┏━━
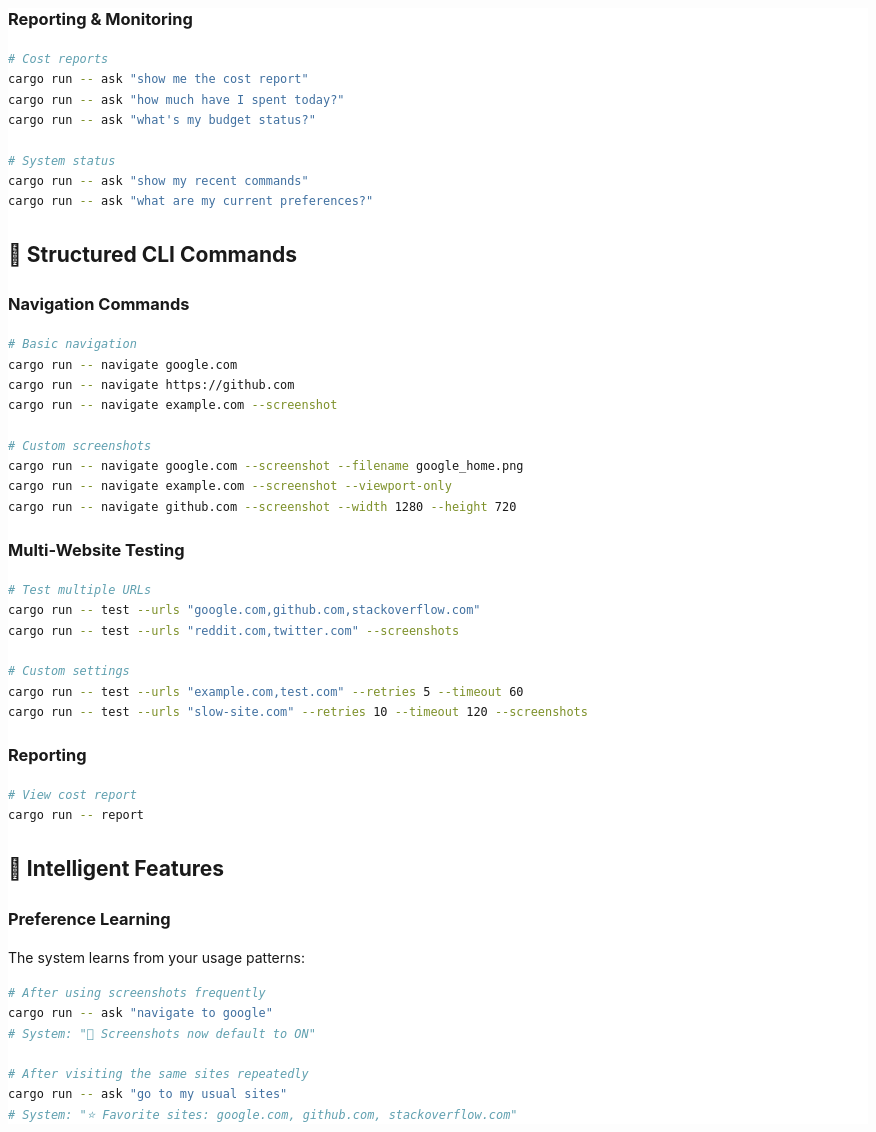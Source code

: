 ### Reporting & Monitoring
```bash
# Cost reports
cargo run -- ask "show me the cost report"
cargo run -- ask "how much have I spent today?"
cargo run -- ask "what's my budget status?"

# System status
cargo run -- ask "show my recent commands"
cargo run -- ask "what are my current preferences?"
```

## 🔧 Structured CLI Commands

### Navigation Commands
```bash
# Basic navigation
cargo run -- navigate google.com
cargo run -- navigate https://github.com
cargo run -- navigate example.com --screenshot

# Custom screenshots
cargo run -- navigate google.com --screenshot --filename google_home.png
cargo run -- navigate example.com --screenshot --viewport-only
cargo run -- navigate github.com --screenshot --width 1280 --height 720
```

### Multi-Website Testing
```bash
# Test multiple URLs
cargo run -- test --urls "google.com,github.com,stackoverflow.com"
cargo run -- test --urls "reddit.com,twitter.com" --screenshots

# Custom settings
cargo run -- test --urls "example.com,test.com" --retries 5 --timeout 60
cargo run -- test --urls "slow-site.com" --retries 10 --timeout 120 --screenshots
```

### Reporting
```bash
# View cost report
cargo run -- report
```

## 🧠 Intelligent Features

### Preference Learning
The system learns from your usage patterns:

```bash
# After using screenshots frequently
cargo run -- ask "navigate to google"
# System: "📸 Screenshots now default to ON"

# After visiting the same sites repeatedly  
cargo run -- ask "go to my usual sites"
# System: "⭐ Favorite sites: google.com, github.com, stackoverflow.com"
```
┗━━
**WHAT TO PRODUCE**. In the answer, include exactly the lines from the line containing "The system learns" through the end of the data, and nothing else.

**TASK SOLUTION**.
The system learns from your usage patterns:

```bash
# After using screenshots frequently
cargo run -- ask "navigate to google"
# System: "📸 Screenshots now default to ON"

# After visiting the same sites repeatedly  
cargo run -- ask "go to my usual sites"
# System: "⭐ Favorite sites: google.com, github.com, stackoverflow.com"
```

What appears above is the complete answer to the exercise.